◆ Extracted data:
★ ★ ★ ★ ★

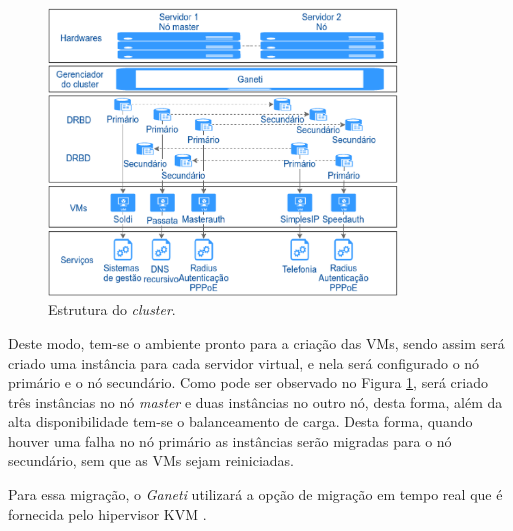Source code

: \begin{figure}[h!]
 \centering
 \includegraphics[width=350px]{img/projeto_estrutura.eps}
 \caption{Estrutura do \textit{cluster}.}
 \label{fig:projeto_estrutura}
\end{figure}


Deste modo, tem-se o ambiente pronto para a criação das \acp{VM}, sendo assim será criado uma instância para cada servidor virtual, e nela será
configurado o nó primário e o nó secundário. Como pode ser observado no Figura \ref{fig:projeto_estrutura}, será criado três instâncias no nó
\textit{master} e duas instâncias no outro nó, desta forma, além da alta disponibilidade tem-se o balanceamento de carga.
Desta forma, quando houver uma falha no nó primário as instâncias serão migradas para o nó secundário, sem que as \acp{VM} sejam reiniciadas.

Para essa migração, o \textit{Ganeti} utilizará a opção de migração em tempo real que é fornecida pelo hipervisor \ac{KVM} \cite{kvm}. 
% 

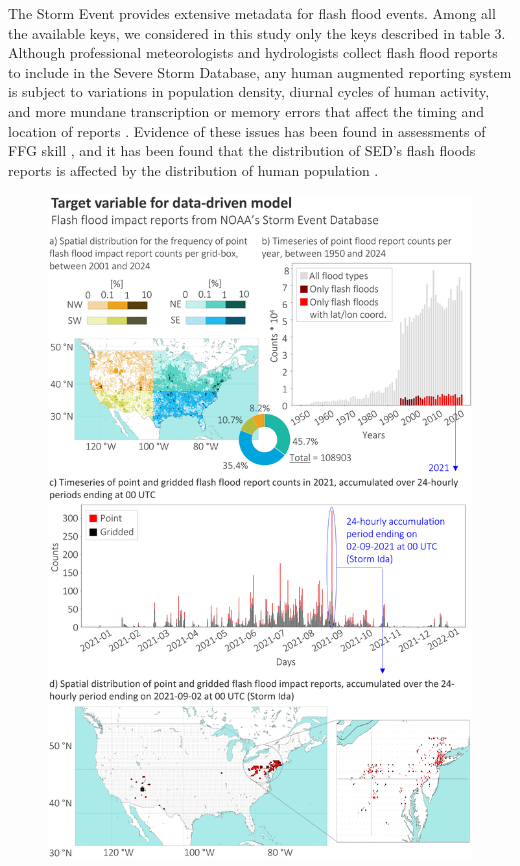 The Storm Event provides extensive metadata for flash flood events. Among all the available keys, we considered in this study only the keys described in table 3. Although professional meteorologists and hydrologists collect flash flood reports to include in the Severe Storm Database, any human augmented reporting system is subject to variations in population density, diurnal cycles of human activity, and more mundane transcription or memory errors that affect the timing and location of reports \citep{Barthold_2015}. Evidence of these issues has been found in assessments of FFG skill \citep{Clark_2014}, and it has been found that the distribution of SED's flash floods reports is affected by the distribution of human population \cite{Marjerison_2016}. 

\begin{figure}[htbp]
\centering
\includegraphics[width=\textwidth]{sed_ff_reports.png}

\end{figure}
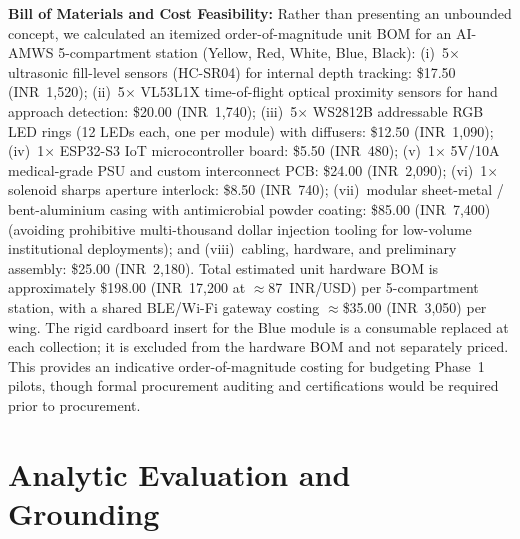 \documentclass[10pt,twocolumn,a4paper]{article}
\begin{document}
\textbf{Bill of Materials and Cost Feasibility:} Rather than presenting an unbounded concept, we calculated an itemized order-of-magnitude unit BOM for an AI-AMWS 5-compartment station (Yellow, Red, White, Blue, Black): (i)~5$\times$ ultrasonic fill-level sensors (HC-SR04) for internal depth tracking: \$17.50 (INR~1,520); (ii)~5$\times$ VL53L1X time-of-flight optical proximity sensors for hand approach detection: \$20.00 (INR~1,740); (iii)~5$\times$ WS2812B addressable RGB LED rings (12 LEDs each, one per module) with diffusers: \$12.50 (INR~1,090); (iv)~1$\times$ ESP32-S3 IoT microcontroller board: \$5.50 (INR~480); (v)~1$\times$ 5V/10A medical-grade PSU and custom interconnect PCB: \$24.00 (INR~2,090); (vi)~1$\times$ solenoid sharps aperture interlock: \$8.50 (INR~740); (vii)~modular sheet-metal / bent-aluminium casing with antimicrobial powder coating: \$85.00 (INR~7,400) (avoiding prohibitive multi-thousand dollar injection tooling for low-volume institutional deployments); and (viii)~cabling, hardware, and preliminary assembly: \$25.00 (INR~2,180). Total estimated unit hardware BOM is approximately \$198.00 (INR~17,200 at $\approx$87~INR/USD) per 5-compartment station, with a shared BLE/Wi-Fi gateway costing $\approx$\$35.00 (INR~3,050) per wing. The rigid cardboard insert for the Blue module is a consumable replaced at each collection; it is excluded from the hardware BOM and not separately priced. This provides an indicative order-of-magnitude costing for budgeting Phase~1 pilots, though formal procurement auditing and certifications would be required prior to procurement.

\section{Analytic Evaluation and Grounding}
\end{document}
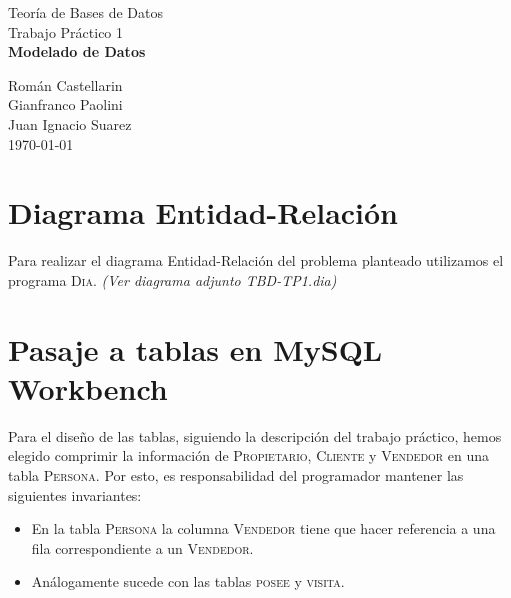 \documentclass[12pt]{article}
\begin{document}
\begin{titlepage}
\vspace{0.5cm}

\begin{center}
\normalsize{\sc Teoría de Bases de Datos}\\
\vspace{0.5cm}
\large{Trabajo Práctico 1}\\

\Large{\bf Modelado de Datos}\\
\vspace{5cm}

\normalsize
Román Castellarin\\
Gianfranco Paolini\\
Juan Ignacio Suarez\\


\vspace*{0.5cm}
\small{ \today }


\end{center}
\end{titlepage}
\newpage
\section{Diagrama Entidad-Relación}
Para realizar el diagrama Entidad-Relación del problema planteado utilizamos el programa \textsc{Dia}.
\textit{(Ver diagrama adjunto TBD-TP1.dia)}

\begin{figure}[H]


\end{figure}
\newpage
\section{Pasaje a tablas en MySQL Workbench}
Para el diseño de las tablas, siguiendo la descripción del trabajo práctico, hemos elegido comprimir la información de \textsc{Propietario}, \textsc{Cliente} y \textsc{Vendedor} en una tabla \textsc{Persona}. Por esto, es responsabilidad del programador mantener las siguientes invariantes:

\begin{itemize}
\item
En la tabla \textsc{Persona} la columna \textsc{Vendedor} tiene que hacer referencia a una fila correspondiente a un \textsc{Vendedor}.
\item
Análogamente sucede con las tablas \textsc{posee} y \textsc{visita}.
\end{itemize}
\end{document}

★ ★ ★ ★ ★

◆ Your objective:
The response has to be an exact copy of all the data, pictures excluded.

◆ Answer section:
Source code

: \begin{figure}[h!]
 \centering
 \includegraphics[width=350px]{img/projeto_estrutura.eps}
 \caption{Estrutura do \textit{cluster}.}
 \label{fig:projeto_estrutura}
\end{figure}


Deste modo, tem-se o ambiente pronto para a criação das \acp{VM}, sendo assim será criado uma instância para cada servidor virtual, e nela será
configurado o nó primário e o nó secundário. Como pode ser observado no Figura \ref{fig:projeto_estrutura}, será criado três instâncias no nó
\textit{master} e duas instâncias no outro nó, desta forma, além da alta disponibilidade tem-se o balanceamento de carga.
Desta forma, quando houver uma falha no nó primário as instâncias serão migradas para o nó secundário, sem que as \acp{VM} sejam reiniciadas.

Para essa migração, o \textit{Ganeti} utilizará a opção de migração em tempo real que é fornecida pelo hipervisor \ac{KVM} \cite{kvm}. 
% 

 The Storm Event provides extensive metadata for flash flood events. Among all the available keys, we considered in this study only the keys described in table 3. Although professional meteorologists and hydrologists collect flash flood reports to include in the Severe Storm Database, any human augmented reporting system is subject to variations in population density, diurnal cycles of human activity, and more mundane transcription or memory errors that affect the timing and location of reports \citep{Barthold_2015}. Evidence of these issues has been found in assessments of FFG skill \citep{Clark_2014}, and it has been found that the distribution of SED's flash floods reports is affected by the distribution of human population \cite{Marjerison_2016}. 

\begin{figure}[htbp]
\centering
\includegraphics[width=\textwidth]{sed_ff_reports.png}

\end{figure}
 \documentclass[10pt,twocolumn,a4paper]{article}
\begin{document}
\textbf{Bill of Materials and Cost Feasibility:} Rather than presenting an unbounded concept, we calculated an itemized order-of-magnitude unit BOM for an AI-AMWS 5-compartment station (Yellow, Red, White, Blue, Black): (i)~5$\times$ ultrasonic fill-level sensors (HC-SR04) for internal depth tracking: \$17.50 (INR~1,520); (ii)~5$\times$ VL53L1X time-of-flight optical proximity sensors for hand approach detection: \$20.00 (INR~1,740); (iii)~5$\times$ WS2812B addressable RGB LED rings (12 LEDs each, one per module) with diffusers: \$12.50 (INR~1,090); (iv)~1$\times$ ESP32-S3 IoT microcontroller board: \$5.50 (INR~480); (v)~1$\times$ 5V/10A medical-grade PSU and custom interconnect PCB: \$24.00 (INR~2,090); (vi)~1$\times$ solenoid sharps aperture interlock: \$8.50 (INR~740); (vii)~modular sheet-metal / bent-aluminium casing with antimicrobial powder coating: \$85.00 (INR~7,400) (avoiding prohibitive multi-thousand dollar injection tooling for low-volume institutional deployments); and (viii)~cabling, hardware, and preliminary assembly: \$25.00 (INR~2,180). Total estimated unit hardware BOM is approximately \$198.00 (INR~17,200 at $\approx$87~INR/USD) per 5-compartment station, with a shared BLE/Wi-Fi gateway costing $\approx$\$35.00 (INR~3,050) per wing. The rigid cardboard insert for the Blue module is a consumable replaced at each collection; it is excluded from the hardware BOM and not separately priced. This provides an indicative order-of-magnitude costing for budgeting Phase~1 pilots, though formal procurement auditing and certifications would be required prior to procurement.

\section{Analytic Evaluation and Grounding}
\end{document}
 \documentclass[12pt]{article}
\begin{document}
\begin{titlepage}
\vspace{0.5cm}

\begin{center}
\normalsize{\sc Teoría de Bases de Datos}\\
\vspace{0.5cm}
\large{Trabajo Práctico 1}\\

\Large{\bf Modelado de Datos}\\
\vspace{5cm}

\normalsize
Román Castellarin\\
Gianfranco Paolini\\
Juan Ignacio Suarez\\


\vspace*{0.5cm}
\small{ \today }


\end{center}
\end{titlepage}
\newpage
\section{Diagrama Entidad-Relación}
Para realizar el diagrama Entidad-Relación del problema planteado utilizamos el programa \textsc{Dia}.
\textit{(Ver diagrama adjunto TBD-TP1.dia)}

\begin{figure}[H]


\end{figure}
\newpage
\section{Pasaje a tablas en MySQL Workbench}
Para el diseño de las tablas, siguiendo la descripción del trabajo práctico, hemos elegido comprimir la información de \textsc{Propietario}, \textsc{Cliente} y \textsc{Vendedor} en una tabla \textsc{Persona}. Por esto, es responsabilidad del programador mantener las siguientes invariantes:

\begin{itemize}
\item
En la tabla \textsc{Persona} la columna \textsc{Vendedor} tiene que hacer referencia a una fila correspondiente a un \textsc{Vendedor}.
\item
Análogamente sucede con las tablas \textsc{posee} y \textsc{visita}.
\end{itemize}
\end{document}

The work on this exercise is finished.